I dettagli della scoperta sono stati approfonditi in un articolo pubblicato nei giorni scorsi dal New England Journal of Medicine dove viene sottolineato che all'interno del Collegio degli Augustali la temperatura raggiunse i 520 gradi. Un calore estremo che vaporizzò i tessuti molli e che, seguito da un rapido abbassamento delle temperature, determinò il processo della vetrificazione del materiale cerebrale. 

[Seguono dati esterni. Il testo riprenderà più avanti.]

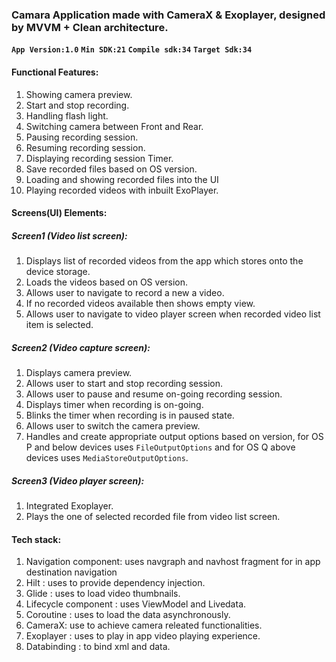 ### Camara Application made with **CameraX** & **Exoplayer**, designed by MVVM + Clean architecture.

**``App Version:1.0``**
**``Min SDK:21``**
**``Compile sdk:34``**
**``Target Sdk:34``**

#### Functional Features:
1. Showing camera preview.
2. Start and stop recording.
4. Handling flash light.
5. Switching camera between Front and Rear.
6. Pausing recording session.
7. Resuming recording session.
8. Displaying recording session Timer.
9. Save recorded files based on OS version.
10. Loading and showing recorded files into the UI
11. Playing recorded videos with inbuilt ExoPlayer.

#### Screens(UI) Elements:
##### Screen1 (Video list screen):
1. Displays list of recorded videos from the app which stores onto the device storage.
2. Loads the videos based on OS version.
3. Allows user to navigate to record a new a video.
4. If no recorded videos available then shows empty view.
5. Allows user to navigate to video player screen when recorded video list item is selected.

##### Screen2 (Video capture screen):
1. Displays camera preview.
2. Allows user to start and stop recording session.
3. Allows user to pause and resume on-going recording session.
4. Displays timer when recording is on-going.
5. Blinks the timer when recording is in paused state.
6. Allows user to switch the camera preview.
7. Handles and create appropriate output options based on version, for OS P and below devices uses ```FileOutputOptions``` and for OS Q above devices uses ```MediaStoreOutputOptions```.

##### Screen3 (Video player screen):
1. Integrated Exoplayer.
2. Plays the one of selected recorded file from video list screen.

#### Tech stack:
1. Navigation component: uses navgraph and navhost fragment for in app destination navigation
2. Hilt : uses to provide dependency injection.
3. Glide : uses to load video thumbnails.
4. Lifecycle component : uses ViewModel and Livedata.
5. Coroutine : uses to load the data asynchronously.
6. CameraX: use to achieve camera releated functionalities.
7. Exoplayer : uses to play in app video playing experience.
8. Databinding : to bind xml and data.



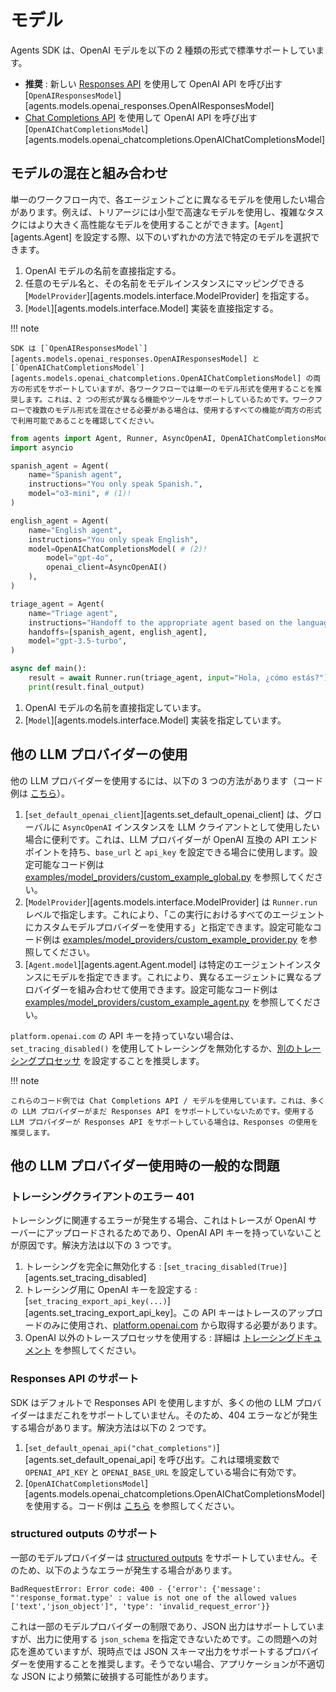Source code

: # モデル

Agents SDK は、OpenAI モデルを以下の 2 種類の形式で標準サポートしています。

- **推奨** : 新しい [Responses API](https://platform.openai.com/docs/api-reference/responses) を使用して OpenAI API を呼び出す [`OpenAIResponsesModel`][agents.models.openai_responses.OpenAIResponsesModel]
- [Chat Completions API](https://platform.openai.com/docs/api-reference/chat) を使用して OpenAI API を呼び出す [`OpenAIChatCompletionsModel`][agents.models.openai_chatcompletions.OpenAIChatCompletionsModel]

## モデルの混在と組み合わせ

単一のワークフロー内で、各エージェントごとに異なるモデルを使用したい場合があります。例えば、トリアージには小型で高速なモデルを使用し、複雑なタスクにはより大きく高性能なモデルを使用することができます。[`Agent`][agents.Agent] を設定する際、以下のいずれかの方法で特定のモデルを選択できます。

1. OpenAI モデルの名前を直接指定する。
2. 任意のモデル名と、その名前をモデルインスタンスにマッピングできる [`ModelProvider`][agents.models.interface.ModelProvider] を指定する。
3. [`Model`][agents.models.interface.Model] 実装を直接指定する。

!!! note

    SDK は [`OpenAIResponsesModel`][agents.models.openai_responses.OpenAIResponsesModel] と [`OpenAIChatCompletionsModel`][agents.models.openai_chatcompletions.OpenAIChatCompletionsModel] の両方の形式をサポートしていますが、各ワークフローでは単一のモデル形式を使用することを推奨します。これは、2 つの形式が異なる機能やツールをサポートしているためです。ワークフローで複数のモデル形式を混在させる必要がある場合は、使用するすべての機能が両方の形式で利用可能であることを確認してください。

```python
from agents import Agent, Runner, AsyncOpenAI, OpenAIChatCompletionsModel
import asyncio

spanish_agent = Agent(
    name="Spanish agent",
    instructions="You only speak Spanish.",
    model="o3-mini", # (1)!
)

english_agent = Agent(
    name="English agent",
    instructions="You only speak English",
    model=OpenAIChatCompletionsModel( # (2)!
        model="gpt-4o",
        openai_client=AsyncOpenAI()
    ),
)

triage_agent = Agent(
    name="Triage agent",
    instructions="Handoff to the appropriate agent based on the language of the request.",
    handoffs=[spanish_agent, english_agent],
    model="gpt-3.5-turbo",
)

async def main():
    result = await Runner.run(triage_agent, input="Hola, ¿cómo estás?")
    print(result.final_output)
```

1. OpenAI モデルの名前を直接指定しています。
2. [`Model`][agents.models.interface.Model] 実装を指定しています。

## 他の LLM プロバイダーの使用

他の LLM プロバイダーを使用するには、以下の 3 つの方法があります（コード例は [こちら](https://github.com/openai/openai-agents-python/tree/main/examples/model_providers/)）。

1. [`set_default_openai_client`][agents.set_default_openai_client] は、グローバルに `AsyncOpenAI` インスタンスを LLM クライアントとして使用したい場合に便利です。これは、LLM プロバイダーが OpenAI 互換の API エンドポイントを持ち、`base_url` と `api_key` を設定できる場合に使用します。設定可能なコード例は [examples/model_providers/custom_example_global.py](https://github.com/openai/openai-agents-python/tree/main/examples/model_providers/custom_example_global.py) を参照してください。
2. [`ModelProvider`][agents.models.interface.ModelProvider] は `Runner.run` レベルで指定します。これにより、「この実行におけるすべてのエージェントにカスタムモデルプロバイダーを使用する」と指定できます。設定可能なコード例は [examples/model_providers/custom_example_provider.py](https://github.com/openai/openai-agents-python/tree/main/examples/model_providers/custom_example_provider.py) を参照してください。
3. [`Agent.model`][agents.agent.Agent.model] は特定のエージェントインスタンスにモデルを指定できます。これにより、異なるエージェントに異なるプロバイダーを組み合わせて使用できます。設定可能なコード例は [examples/model_providers/custom_example_agent.py](https://github.com/openai/openai-agents-python/tree/main/examples/model_providers/custom_example_agent.py) を参照してください。

`platform.openai.com` の API キーを持っていない場合は、`set_tracing_disabled()` を使用してトレーシングを無効化するか、[別のトレーシングプロセッサ](tracing.md) を設定することを推奨します。

!!! note

    これらのコード例では Chat Completions API / モデルを使用しています。これは、多くの LLM プロバイダーがまだ Responses API をサポートしていないためです。使用する LLM プロバイダーが Responses API をサポートしている場合は、Responses の使用を推奨します。

## 他の LLM プロバイダー使用時の一般的な問題

### トレーシングクライアントのエラー 401

トレーシングに関連するエラーが発生する場合、これはトレースが OpenAI サーバーにアップロードされるためであり、OpenAI API キーを持っていないことが原因です。解決方法は以下の 3 つです。

1. トレーシングを完全に無効化する : [`set_tracing_disabled(True)`][agents.set_tracing_disabled]
2. トレーシング用に OpenAI キーを設定する : [`set_tracing_export_api_key(...)`][agents.set_tracing_export_api_key]。この API キーはトレースのアップロードのみに使用され、[platform.openai.com](https://platform.openai.com/) から取得する必要があります。
3. OpenAI 以外のトレースプロセッサを使用する : 詳細は [トレーシングドキュメント](tracing.md#custom-tracing-processors) を参照してください。

### Responses API のサポート

SDK はデフォルトで Responses API を使用しますが、多くの他の LLM プロバイダーはまだこれをサポートしていません。そのため、404 エラーなどが発生する場合があります。解決方法は以下の 2 つです。

1. [`set_default_openai_api("chat_completions")`][agents.set_default_openai_api] を呼び出す。これは環境変数で `OPENAI_API_KEY` と `OPENAI_BASE_URL` を設定している場合に有効です。
2. [`OpenAIChatCompletionsModel`][agents.models.openai_chatcompletions.OpenAIChatCompletionsModel] を使用する。コード例は [こちら](https://github.com/openai/openai-agents-python/tree/main/examples/model_providers/) を参照してください。

### structured outputs のサポート

一部のモデルプロバイダーは [structured outputs](https://platform.openai.com/docs/guides/structured-outputs) をサポートしていません。そのため、以下のようなエラーが発生する場合があります。

```
BadRequestError: Error code: 400 - {'error': {'message': "'response_format.type' : value is not one of the allowed values ['text','json_object']", 'type': 'invalid_request_error'}}
```

これは一部のモデルプロバイダーの制限であり、JSON 出力はサポートしていますが、出力に使用する `json_schema` を指定できないためです。この問題への対応を進めていますが、現時点では JSON スキーマ出力をサポートするプロバイダーを使用することを推奨します。そうでない場合、アプリケーションが不適切な JSON により頻繁に破損する可能性があります。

Per conoscere nel dettaglio il lavoro che ha portato a questo ritrovamento eccezionale e il processo termico che ha consentito la conservazione del materiale cerebrale, a quasi due mila anni dall'eruzione vulcanica che ha sepolto le città di Pompei, Ercolano e Stabia, abbiamo intervistato Pier Paolo Petrone, coordinatore del team di ricerca che ha realizzato lo studio e responsabile del Laboratorio di Osteobiologia umana e antropologia forense del dipartimento di Scienze biomediche all'università Federico II di Napoli.

"La mia attività di ricerca - spiega il professor Petrone - presso gli scavi di Ercolano, Pompei e anche di altri siti sepolti dall’eruzione vulcanica - non solo del Vesuvio, ce n’è una in particolare di 2 mila anni più antica, la cosiddetta eruzione delle pomici di Avellino - parte circa 25 anni fa. Si tratta di uno studio di lunga durata che ha dato molte novità. L’ultima, che è stata pubblicata sul The New England Journal of Medicine, la massima rivista mondiale di medicina, riguarda appunto questo rinvenimento di resti vitrei, vetrosi che poi abbiamo scoperto essere cervello umano, quindi tessuti cerebrali umani. Questo grazie a studi proteomici e di spettrometria di massa attraverso i quali sono stati rinvenuti all’interno di questi frammenti, di questo materiale nero, che in verità scintillava all’interno del cranio del custode e così ha attirato la mia attenzione". Le analisi - prosegue Pier Paolo Petrone - hanno appurato che si tratta di "sette proteine, sette enzimi altamente rappresentati nei tessuti cerebrali umani: parliamo ad esempio di amigdala, corteccia frontale e ipotalamo, e poi acidi grassi dei capelli umani e acidi grassi che si trovano anche nei trigliceridi del cervello. Quindi una scoperta del tutto eccezionale perché non è mai stato fatto un rinvenimento del genere e la vetrificazione in abito archeologico è nota solo per quanto riguarda legni carbonizzati che peraltro ho trovato anche io a Ercolano.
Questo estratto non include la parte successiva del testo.